Perhaps the Irish could be the Spur to build my team a brighter future?
DANNY Blanchflower, Pat Jennings, Gerry Armstrong, Robbie Keane, Stephen Carr and Chris Houghton are just some of the Irish footballers that have played for Tottenham Hotspur down the years. My favourites are Robbie Keane for his goals (and the fact I was lucky enough to see him score a good few in recent seasons) and Pat Jennings because, well, because he's Pat Jennings and that's enough for me.
While I began my occasional visits to White Hart Lane a decade or two too late to see Danny Blanchflower, his famous quote about football means he will be forever fondly remembered.
The captain of the heralded double winning side of 1960/61 proclaimed: “The great fallacy is that the game is first and last about winning. It is nothing of the kind. The game is about glory, it is about doing things in style and with a flourish, about going out and beating the other lot, not waiting for them to die of boredom."
Unfortunately on Saturday last the attacking verve at which this quote tilts was visible only for the first 20 minutes when Mauricio Pochettino's men were 1-0 up. It was downhill from there.
The Blanchflower philosophy also came to mind when I went to Wembley to see Spurs exiting the Champions League earlier this season, losing 2-1 to Juventus. It was my first ever Champions League experience and first visit to the ‘new' Wembley, and notwithstanding the result, the occasion was worth going to and magical to be a part of.
A fantastic game, missed chances, great goals, nervous excitement especially towards the end. It was a night to remember. and remember it I will. The staging of the event by the Spurs staff at Wembley, the London transport authorities and the Metropolitan Police was managed down to the last minute and the last detail. Fans were guided in and out of the stadium with maximum efficiency and minimum fuss.
Those Irish players from a bygone era had a huge influence on Spurs, and they were associated with glory days as well as disappointing ones. Gerry Armstrong was on the side that was relegated in 1977, and promoted again the following year. Pat Jennings won his share of major trophies at White Hart Lane to go along with his appearance in two World Cup finals with Northern Ireland, surely a feat which will never be repeated in the modern era.
Their presence and influence was huge. There are no Irish players at the club at the moment, and as far as I know, none making their way through the youth ranks. But that is not to say that the local influence isn't there.

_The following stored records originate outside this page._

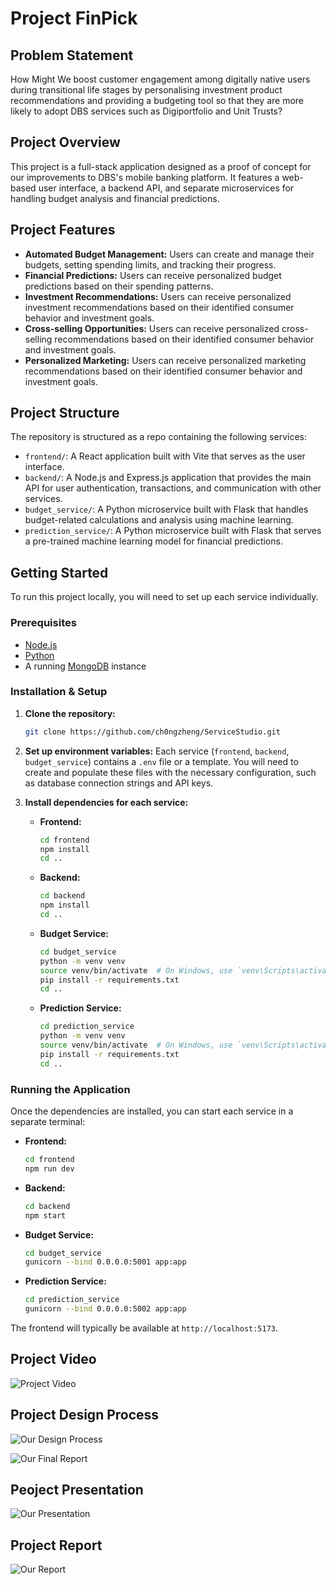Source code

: # Project FinPick

## Problem Statement
How Might We boost customer engagement among digitally native users during transitional life stages by personalising investment product recommendations and providing a budgeting tool  so that they are more likely to adopt DBS services such as Digiportfolio and Unit Trusts?

## Project Overview
This project is a full-stack application designed as a proof of concept for our improvements to DBS's mobile banking platform. It features a web-based user interface, a backend API, and separate microservices for handling budget analysis and financial predictions.

## Project Features

- **Automated Budget Management:** Users can create and manage their budgets, setting spending limits, and tracking their progress.
- **Financial Predictions:** Users can receive personalized budget predictions based on their spending patterns.
- **Investment Recommendations:** Users can receive personalized investment recommendations based on their identified consumer behavior and investment goals.
- **Cross-selling Opportunities:** Users can receive personalized cross-selling recommendations based on their identified consumer behavior and investment goals.
- **Personalized Marketing:** Users can receive personalized marketing recommendations based on their identified consumer behavior and investment goals.

## Project Structure

The repository is structured as a repo containing the following services:

- `frontend/`: A React application built with Vite that serves as the user interface.
- `backend/`: A Node.js and Express.js application that provides the main API for user authentication, transactions, and communication with other services.
- `budget_service/`: A Python microservice built with Flask that handles budget-related calculations and analysis using machine learning.
- `prediction_service/`: A Python microservice built with Flask that serves a pre-trained machine learning model for financial predictions.

## Getting Started

To run this project locally, you will need to set up each service individually.

### Prerequisites

- [Node.js](https://nodejs.org/)
- [Python](https://www.python.org/)
- A running [MongoDB](https://www.mongodb.com/) instance

### Installation & Setup

1.  **Clone the repository:**
    ```bash
    git clone https://github.com/ch0ngzheng/ServiceStudio.git
    ```

2.  **Set up environment variables:**
    Each service (`frontend`, `backend`, `budget_service`) contains a `.env` file or a template. You will need to create and populate these files with the necessary configuration, such as database connection strings and API keys.

3.  **Install dependencies for each service:**

    *   **Frontend:**
        ```bash
        cd frontend
        npm install
        cd ..
        ```

    *   **Backend:**
        ```bash
        cd backend
        npm install
        cd ..
        ```

    *   **Budget Service:**
        ```bash
        cd budget_service
        python -m venv venv
        source venv/bin/activate  # On Windows, use `venv\Scripts\activate`
        pip install -r requirements.txt
        cd ..
        ```

    *   **Prediction Service:**
        ```bash
        cd prediction_service
        python -m venv venv
        source venv/bin/activate  # On Windows, use `venv\Scripts\activate`
        pip install -r requirements.txt
        cd ..
        ```

### Running the Application

Once the dependencies are installed, you can start each service in a separate terminal:

-   **Frontend:**
    ```bash
    cd frontend
    npm run dev
    ```

-   **Backend:**
    ```bash
    cd backend
    npm start
    ```

-   **Budget Service:**
    ```bash
    cd budget_service
    gunicorn --bind 0.0.0.0:5001 app:app
    ```

-   **Prediction Service:**
    ```bash
    cd prediction_service
    gunicorn --bind 0.0.0.0:5002 app:app
    ```

The frontend will typically be available at `http://localhost:5173`.

## Project Video
![Project Video](https://github.com/jhjh0409/EduCube_SUTD/assets/124416920/990eea48-a303-4c08-ab1e-2ef0947f9f63)


## Project Design Process
![Our Design Process](https://docs.google.com/document/d/18MOwI4YNyY9gpaiDc2xSt0gREpZ2dgRA4IzS8gsjsDg/edit?usp=sharing)

![Our Final Report](placeholder-link)

## Peoject Presentation
![Our Presentation](placeholder-link)

## Project Report
![Our Report](placeholder-link)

At the end of last season Spurs left their beloved White Hart Lane and immediately, on the final day of the season, as the applause was still ringing around the ground and the tears of the fans were being wiped away, the builders moved in, and many of them were from Northern Ireland.

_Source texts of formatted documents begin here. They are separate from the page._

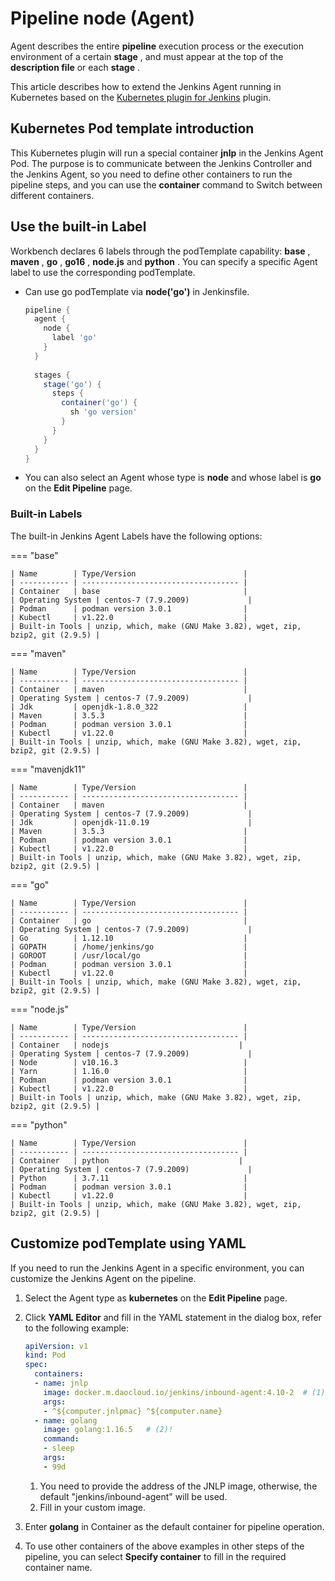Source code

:# Pipeline node (Agent)

Agent describes the entire __pipeline__ execution process or the execution environment of a certain __stage__ , and must appear at the top of the __description file__ or each __stage__ .

This article describes how to extend the Jenkins Agent running in Kubernetes based on the [Kubernetes plugin for Jenkins](https://plugins.jenkins.io/kubernetes/) plugin.

## Kubernetes Pod template introduction

This Kubernetes plugin will run a special container __jnlp__ in the Jenkins Agent Pod. The purpose is to communicate between the Jenkins Controller and the Jenkins Agent, so you need to define other containers to run the pipeline steps, and you can use the __container__ command to Switch between different containers.

## Use the built-in Label

Workbench declares 6 labels through the podTemplate capability: __base__ , __maven__ , __go__ , __go16__ , __node.js__ and __python__ . You can specify a specific Agent label to use the corresponding podTemplate.

- Can use go podTemplate via __node('go')__ in Jenkinsfile.

    ```groovy
    pipeline {
      agent {
        node {
          label 'go'
        }
      }
      
      stages {
        stage('go') {
          steps {
            container('go') {
              sh 'go version'
            }
          }
        }
      }
    }
    ```

- You can also select an Agent whose type is __node__ and whose label is __go__ on the __Edit Pipeline__ page.

    <!--![]()screenshots-->

### Built-in Labels

The built-in Jenkins Agent Labels have the following options:

=== "base"

    | Name        | Type/Version                        |
    | ----------- | ----------------------------------- |
    | Container   | base                                |
    | Operating System | centos-7 (7.9.2009)             |
    | Podman      | podman version 3.0.1                |
    | Kubectl     | v1.22.0                             |
    | Built-in Tools | unzip, which, make (GNU Make 3.82), wget, zip, bzip2, git (2.9.5) |

=== "maven"

    | Name        | Type/Version                        |
    | ----------- | ----------------------------------- |
    | Container   | maven                               |
    | Operating System | centos-7 (7.9.2009)             |
    | Jdk         | openjdk-1.8.0_322                   |
    | Maven       | 3.5.3                               |
    | Podman      | podman version 3.0.1                |
    | Kubectl     | v1.22.0                             |
    | Built-in Tools | unzip, which, make (GNU Make 3.82), wget, zip, bzip2, git (2.9.5) |

=== "mavenjdk11"

    | Name        | Type/Version                        |
    | ----------- | ----------------------------------- |
    | Container   | maven                               |
    | Operating System | centos-7 (7.9.2009)             |
    | Jdk         | openjdk-11.0.19                      |
    | Maven       | 3.5.3                               |
    | Podman      | podman version 3.0.1                |
    | Kubectl     | v1.22.0                             |
    | Built-in Tools | unzip, which, make (GNU Make 3.82), wget, zip, bzip2, git (2.9.5) |

=== "go"

    | Name        | Type/Version                        |
    | ----------- | ----------------------------------- |
    | Container   | go                                  |
    | Operating System | centos-7 (7.9.2009)             |
    | Go          | 1.12.10                             |
    | GOPATH      | /home/jenkins/go                    |
    | GOROOT      | /usr/local/go                       |
    | Podman      | podman version 3.0.1                |
    | Kubectl     | v1.22.0                             |
    | Built-in Tools | unzip, which, make (GNU Make 3.82), wget, zip, bzip2, git (2.9.5) |

=== "node.js"

    | Name        | Type/Version                        |
    | ----------- | ----------------------------------- |
    | Container   | nodejs                             |
    | Operating System | centos-7 (7.9.2009)             |
    | Node        | v10.16.3                            |
    | Yarn        | 1.16.0                              |
    | Podman      | podman version 3.0.1                |
    | Kubectl     | v1.22.0                             |
    | Built-in Tools | unzip, which, make (GNU Make 3.82), wget, zip, bzip2, git (2.9.5) |

=== "python"

    | Name        | Type/Version                        |
    | ----------- | ----------------------------------- |
    | Container   | python                             |
    | Operating System | centos-7 (7.9.2009)             |
    | Python      | 3.7.11                              |
    | Podman      | podman version 3.0.1                |
    | Kubectl     | v1.22.0                             |
    | Built-in Tools | unzip, which, make (GNU Make 3.82), wget, zip, bzip2, git (2.9.5) |

## Customize podTemplate using YAML

If you need to run the Jenkins Agent in a specific environment, you can customize the Jenkins Agent on the pipeline.

1. Select the Agent type as __kubernetes__ on the __Edit Pipeline__ page.

    <!--![]()screenshots-->

2. Click __YAML Editor__ and fill in the YAML statement in the dialog box, refer to the following example:

    ```yaml
    apiVersion: v1
    kind: Pod
    spec:
      containers:
      - name: jnlp
        image: docker.m.daocloud.io/jenkins/inbound-agent:4.10-2  # (1)!
        args:
        - ^${computer.jnlpmac} ^${computer.name}
      - name: golang
        image: golang:1.16.5   # (2)!
        command:
        - sleep
        args:
        - 99d
    ```

    1. You need to provide the address of the JNLP image,
       otherwise, the default "jenkins/inbound-agent" will be used.
    2. Fill in your custom image.

3. Enter __golang__ in Container as the default container for pipeline operation.

    <!--![]()screenshots-->

4. To use other containers of the above examples in other steps of the pipeline, you can select __Specify container__ to fill in the required container name.

    <!--![]()screenshots-->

Of course the phenomenon of Irish builders in London is nothing new, and the well worn path has financially supported thousands of Irish families and even produced a few maudlin ballads. Many a student laboured in London over the summer holidays too, myself included, living and working for three months in Cricklewood in1988 (where, yes, the craic was good).
As you can imagine, the standard to which Spurs new stadium has been designed is state of the art, with innovative elements which are unique to this project. It is a £1 billion stadium and right in the middle of it are firms like RCDS from Magherafelt, who developed the initial 3D building model, in what was that firm's biggest contract up to that point.

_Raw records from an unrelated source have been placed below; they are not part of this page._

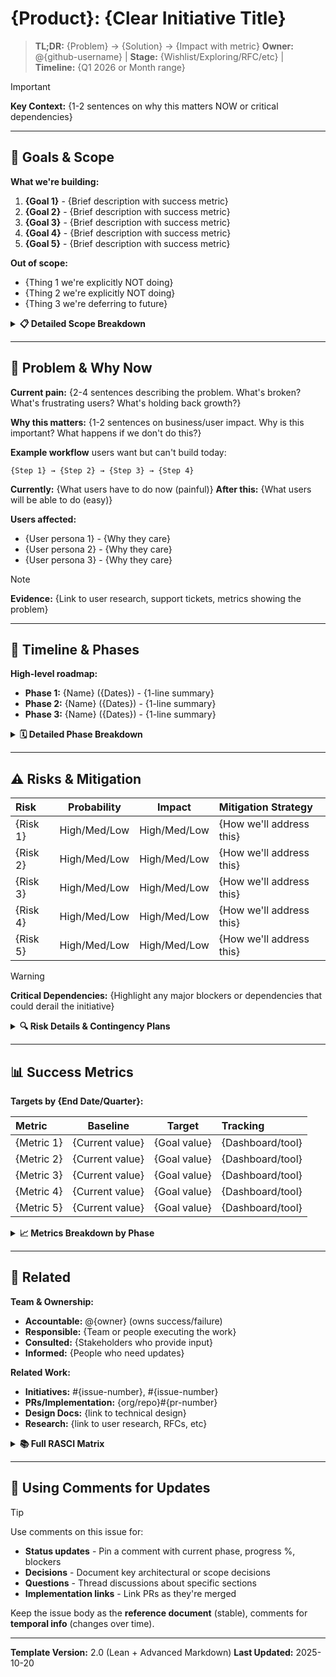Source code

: # {Product}: {Clear Initiative Title}

> **TL;DR:** {Problem} → {Solution} → {Impact with metric}
> **Owner:** @{github-username} | **Stage:** {Wishlist/Exploring/RFC/etc} | **Timeline:** {Q1 2026 or Month range}

> [!IMPORTANT]
> **Key Context:** {1-2 sentences on why this matters NOW or critical dependencies}

---

## 🎯 Goals & Scope

**What we're building:**
1. **{Goal 1}** - {Brief description with success metric}
2. **{Goal 2}** - {Brief description with success metric}
3. **{Goal 3}** - {Brief description with success metric}
4. **{Goal 4}** - {Brief description with success metric}
5. **{Goal 5}** - {Brief description with success metric}

**Out of scope:**
- {Thing 1 we're explicitly NOT doing}
- {Thing 2 we're explicitly NOT doing}
- {Thing 3 we're deferring to future}

<details>
<summary><b>📋 Detailed Scope Breakdown</b></summary>

### {Component/Feature Area 1}
- Specific feature A
- Specific feature B
- Specific feature C
- **Example:** {Concrete use case}

### {Component/Feature Area 2}
- Specific feature D
- Specific feature E
- **Example:** {Concrete use case}

### {Component/Feature Area 3}
- Specific feature F
- Specific feature G
- **Example:** {Concrete use case}

> [!TIP]
> Add a Mermaid diagram here if helpful for visualizing architecture/flow:
>
> ```mermaid
> graph LR
>     A[Component A] --> B[Component B]
>     B --> C[Component C]
>     C --> D[Output]
> ```

</details>

---

## 🚨 Problem & Why Now

**Current pain:**
{2-4 sentences describing the problem. What's broken? What's frustrating users? What's holding back growth?}

**Why this matters:**
{1-2 sentences on business/user impact. Why is this important? What happens if we don't do this?}

**Example workflow** users want but can't build today:
```
{Step 1} → {Step 2} → {Step 3} → {Step 4}
```
**Currently:** {What users have to do now (painful)}
**After this:** {What users will be able to do (easy)}

**Users affected:**
- {User persona 1} - {Why they care}
- {User persona 2} - {Why they care}
- {User persona 3} - {Why they care}

> [!NOTE]
> **Evidence:** {Link to user research, support tickets, metrics showing the problem}

---

## 📅 Timeline & Phases

**High-level roadmap:**
- **Phase 1:** {Name} ({Dates}) - {1-line summary}
- **Phase 2:** {Name} ({Dates}) - {1-line summary}
- **Phase 3:** {Name} ({Dates}) - {1-line summary}

<details>
<summary><b>🗓️ Detailed Phase Breakdown</b></summary>

### Phase 1: {Name} ({Start Date - End Date})

**Goals:** {What we're trying to achieve in this phase}

**Tasks:**
- [ ] {Task 1 with owner if known}
- [ ] {Task 2 with owner if known}
- [ ] {Task 3 with owner if known}
- [ ] {Task 4 with owner if known}

**Success Criteria:** {How we know this phase is done}

---

### Phase 2: {Name} ({Start Date - End Date})

**Goals:** {What we're trying to achieve in this phase}

**Tasks:**
- [ ] {Task 1}
- [ ] {Task 2}
- [ ] {Task 3}
- [ ] {Task 4}

**Success Criteria:** {How we know this phase is done}

---

### Phase 3: {Name} ({Start Date - End Date})

**Goals:** {What we're trying to achieve in this phase}

**Tasks:**
- [ ] {Task 1}
- [ ] {Task 2}
- [ ] {Task 3}
- [ ] {Task 4}

**Success Criteria:** {How we know this phase is done}

> [!TIP]
> Use comments to update phase progress. Pin a status comment showing current phase, % complete, blockers.

</details>

---

## ⚠️ Risks & Mitigation

| Risk | Probability | Impact | Mitigation Strategy |
|:-----|:-----------:|:------:|:--------------------|
| {Risk 1} | High/Med/Low | High/Med/Low | {How we'll address this} |
| {Risk 2} | High/Med/Low | High/Med/Low | {How we'll address this} |
| {Risk 3} | High/Med/Low | High/Med/Low | {How we'll address this} |
| {Risk 4} | High/Med/Low | High/Med/Low | {How we'll address this} |
| {Risk 5} | High/Med/Low | High/Med/Low | {How we'll address this} |

> [!WARNING]
> **Critical Dependencies:** {Highlight any major blockers or dependencies that could derail the initiative}

<details>
<summary><b>🔍 Risk Details & Contingency Plans</b></summary>

### {Risk 1 Name}
**Description:** {Deeper explanation of the risk}
**Probability:** {Why we think this might happen}
**Impact:** {What happens if this risk materializes}
**Mitigation:** {Detailed strategy for prevention}
**Contingency:** {What we do if mitigation fails}

### {Risk 2 Name}
**Description:** {Deeper explanation}
**Probability:** {Why we think this might happen}
**Impact:** {What happens if this occurs}
**Mitigation:** {Prevention strategy}
**Contingency:** {Backup plan}

</details>

---

## 📊 Success Metrics

**Targets by {End Date/Quarter}:**

| Metric | Baseline | Target | Tracking |
|:-------|:--------:|:------:|:---------|
| {Metric 1} | {Current value} | {Goal value} | {Dashboard/tool} |
| {Metric 2} | {Current value} | {Goal value} | {Dashboard/tool} |
| {Metric 3} | {Current value} | {Goal value} | {Dashboard/tool} |
| {Metric 4} | {Current value} | {Goal value} | {Dashboard/tool} |
| {Metric 5} | {Current value} | {Goal value} | {Dashboard/tool} |

<details>
<summary><b>📈 Metrics Breakdown by Phase</b></summary>

### Launch Metrics (Week 1-4)
Focus on adoption and initial usage:
- **{Metric A}:** {Baseline} → {Week 4 target}
- **{Metric B}:** {Baseline} → {Week 4 target}
- **{Metric C}:** {Baseline} → {Week 4 target}

### Growth Metrics (Month 2-3)
Focus on engagement and value delivery:
- **{Metric D}:** {Month 1} → {Month 3 target}
- **{Metric E}:** {Month 1} → {Month 3 target}
- **{Metric F}:** {Month 1} → {Month 3 target}

### Long-term Metrics (Month 6+)
Focus on retention and business impact:
- **{Metric G}:** {Month 3} → {Month 6+ target}
- **{Metric H}:** {Month 3} → {Month 6+ target}
- **{Metric I}:** {Month 3} → {Month 6+ target}

> [!NOTE]
> **Dashboard:** {Link to where these metrics are tracked}

</details>

---

## 🔗 Related

**Team & Ownership:**
- **Accountable:** @{owner} (owns success/failure)
- **Responsible:** {Team or people executing the work}
- **Consulted:** {Stakeholders who provide input}
- **Informed:** {People who need updates}

**Related Work:**
- **Initiatives:** #{issue-number}, #{issue-number}
- **PRs/Implementation:** {org/repo}#{pr-number}
- **Design Docs:** {link to technical design}
- **Research:** {link to user research, RFCs, etc}

<details>
<summary><b>📚 Full RASCI Matrix</b></summary>

Only expand this if you need detailed multi-team coordination:

| Role | Person/Team | Responsibilities |
|:-----|:------------|:-----------------|
| **R**esponsible | @{user}, @{user} | {What they execute} |
| **A**ccountable | @{owner} | {Owns final outcomes} |
| **S**upport | {Team} | {Resources they provide} |
| **C**onsulted | {Stakeholders} | {Input they provide} |
| **I**nformed | {Leadership} | {Updates they receive} |

</details>

---

## 💬 Using Comments for Updates

> [!TIP]
> Use comments on this issue for:
> - **Status updates** - Pin a comment with current phase, progress %, blockers
> - **Decisions** - Document key architectural or scope decisions
> - **Questions** - Thread discussions about specific sections
> - **Implementation links** - Link PRs as they're merged
>
> Keep the issue body as the **reference document** (stable), comments for **temporal info** (changes over time).

---

**Template Version:** 2.0 (Lean + Advanced Markdown)
**Last Updated:** 2025-10-20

Macrete Steel from Toomebridge is supplying all precast materials to the new stadium, and Smyth Steel based in Coleraine is supplying the steelwork for the roof, shipped to London on a carefully maintained time scale. Mind you its no ordinary roof, rather it involved high-tension steel cables the kind of which there are only two other examples in the world. This is world leading stuff, designed in Northern Ireland and built in north London.
Spurs' new stadium will transform the North London skyline and through the dramatically increased capacity will bring an extra 30,000 supporters to the surrounding area on match day, bringing a huge economic boost to the Tottenham area.
Complementing the new stadium, London Transport has committed to major transport infrastructure improvements at two nearby tube stations, new homes and business units are being built at the same time as the stadium.
This is economic and social regeneration, led from the ground up with investment in a new stadium. Oh how we wish west Belfast, on a smaller scale admittedly, was as far advanced with Casement as the Lilywhites are with their new home.
Despite the disappointment of last weekend and the FA Cup semi final defeat, the fans will always return to Tottenham. It's what fans do. The difference is that from next season onwards, we will pay homage at a stadium at which Irish firms will have had a major impact. Maybe that's just what the team needs too.